Au Canada, les armes à feu causent environ 800 décès par année, principalement des suicides commis dans une résidence privée avec une arme à feu sans restriction, comme un fusil de chasse ou une carabine. Plusieurs recherches ont démontré que la présence d’armes à feu au domicile quintuple le risque de suicide par arme à feu, et triple le risque d’homicide et d’accident par arme à feu, comparativement aux résidences où il n’y en a pas. Contrairement à ce que l’on semble croire, la majorité des décès par arme à feu sont le fait de gens n’ayant pas d’antécédents criminels. Pour ces personnes, souvent aux prises avec des problèmes personnels, conjugaux ou de santé mentale, l’accessibilité aux armes à feu est un important facteur de risque pour le passage à l’acte. Par conséquent, le contrôle de l’accès aux armes à feu constitue une mesure de prévention déterminante pour les personnes en situation de vulnérabilité.

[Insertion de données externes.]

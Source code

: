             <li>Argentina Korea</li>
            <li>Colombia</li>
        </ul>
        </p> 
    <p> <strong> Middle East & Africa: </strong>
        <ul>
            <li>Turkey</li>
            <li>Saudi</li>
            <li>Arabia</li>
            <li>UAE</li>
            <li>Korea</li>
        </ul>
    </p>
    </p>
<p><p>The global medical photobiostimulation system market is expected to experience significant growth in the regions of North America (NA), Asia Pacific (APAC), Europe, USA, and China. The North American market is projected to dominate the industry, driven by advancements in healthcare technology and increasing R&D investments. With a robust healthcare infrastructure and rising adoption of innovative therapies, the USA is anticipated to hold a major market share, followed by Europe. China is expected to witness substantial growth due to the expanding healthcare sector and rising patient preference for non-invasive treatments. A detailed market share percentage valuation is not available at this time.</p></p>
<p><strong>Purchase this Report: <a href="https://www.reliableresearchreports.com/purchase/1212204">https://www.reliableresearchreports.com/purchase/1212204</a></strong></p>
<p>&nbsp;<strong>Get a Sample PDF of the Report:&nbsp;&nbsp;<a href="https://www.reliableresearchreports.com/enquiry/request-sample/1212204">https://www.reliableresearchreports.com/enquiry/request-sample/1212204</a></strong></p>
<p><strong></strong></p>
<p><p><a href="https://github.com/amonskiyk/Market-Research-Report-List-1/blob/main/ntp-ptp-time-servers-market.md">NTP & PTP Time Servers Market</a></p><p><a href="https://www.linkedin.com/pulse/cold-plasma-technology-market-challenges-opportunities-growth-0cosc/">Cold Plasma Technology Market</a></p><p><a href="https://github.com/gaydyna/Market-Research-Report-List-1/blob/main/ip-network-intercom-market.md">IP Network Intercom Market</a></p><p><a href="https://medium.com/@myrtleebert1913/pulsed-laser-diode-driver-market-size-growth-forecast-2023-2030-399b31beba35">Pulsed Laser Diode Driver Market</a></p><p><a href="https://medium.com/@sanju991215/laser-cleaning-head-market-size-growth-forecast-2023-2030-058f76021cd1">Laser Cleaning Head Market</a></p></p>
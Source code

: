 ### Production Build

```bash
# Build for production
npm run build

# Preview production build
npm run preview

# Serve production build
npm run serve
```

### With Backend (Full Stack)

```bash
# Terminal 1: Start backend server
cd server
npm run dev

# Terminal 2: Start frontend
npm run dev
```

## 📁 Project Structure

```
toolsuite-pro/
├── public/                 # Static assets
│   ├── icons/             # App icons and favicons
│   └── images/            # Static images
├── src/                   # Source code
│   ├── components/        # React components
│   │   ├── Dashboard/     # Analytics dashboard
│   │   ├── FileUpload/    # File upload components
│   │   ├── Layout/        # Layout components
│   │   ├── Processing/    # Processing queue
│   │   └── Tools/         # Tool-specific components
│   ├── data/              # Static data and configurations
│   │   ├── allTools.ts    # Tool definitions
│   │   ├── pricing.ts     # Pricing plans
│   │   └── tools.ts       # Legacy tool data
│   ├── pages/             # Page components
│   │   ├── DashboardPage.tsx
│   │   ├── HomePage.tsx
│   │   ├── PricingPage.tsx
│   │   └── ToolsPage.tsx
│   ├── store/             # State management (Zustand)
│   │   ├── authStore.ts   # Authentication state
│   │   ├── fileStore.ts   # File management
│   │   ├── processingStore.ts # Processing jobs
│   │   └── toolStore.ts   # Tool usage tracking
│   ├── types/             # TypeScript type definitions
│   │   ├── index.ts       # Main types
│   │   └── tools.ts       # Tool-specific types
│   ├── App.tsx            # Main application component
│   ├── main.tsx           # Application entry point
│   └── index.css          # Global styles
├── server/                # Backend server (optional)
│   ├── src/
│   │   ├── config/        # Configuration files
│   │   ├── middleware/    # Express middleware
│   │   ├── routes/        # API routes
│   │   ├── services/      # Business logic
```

Le registre permet de rendre disponible aux policiers l’information sur la possession d’armes à feu et de soutenir ces derniers dans leurs enquêtes. Il permet aussi de lier les armes à feu à leur propriétaire, et ainsi d’inciter les propriétaires à se conformer aux règlements sur l’achat, l’entreposage, la vente, le prêt ou le don d’armes à feu. Ces effets combinés ont comme résultats de réduire le nombre d’armes à feu mal entreposées, perdues, possédées illégalement et ainsi d’en réduire l’accessibilité aux personnes vulnérables ou en état de crise; cela, sans en empêcher l’utilisation légitime par les propriétaires qui en font un usage normal, par exemple pour la chasse ou le tir.
Le Registre des armes à feu est une composante complémentaire et essentielle aux autres mesures de la Loi sur le contrôle des armes à feu. Dans un mémoire récent, l’Institut national de santé publique du Québec révélait que la Loi sur le contrôle des armes à feu a permis de sauver 300 vies par année, entre 1998 et 2004. On est en droit de se demander pourquoi démanteler une telle loi qui a démontré son efficacité pour sauver des vies ?
Je tiens à vous rappeler que, de concert avec mes collègues de la santé publique du Québec, nous avons détaillé plusieurs autres aspects qui nous inquiètent au regard de ce projet de loi, dans un mémoire déposé à Ottawa, auprès du Comité permanent de la sécurité publique et nationale (SECU), le 14 novembre dernier.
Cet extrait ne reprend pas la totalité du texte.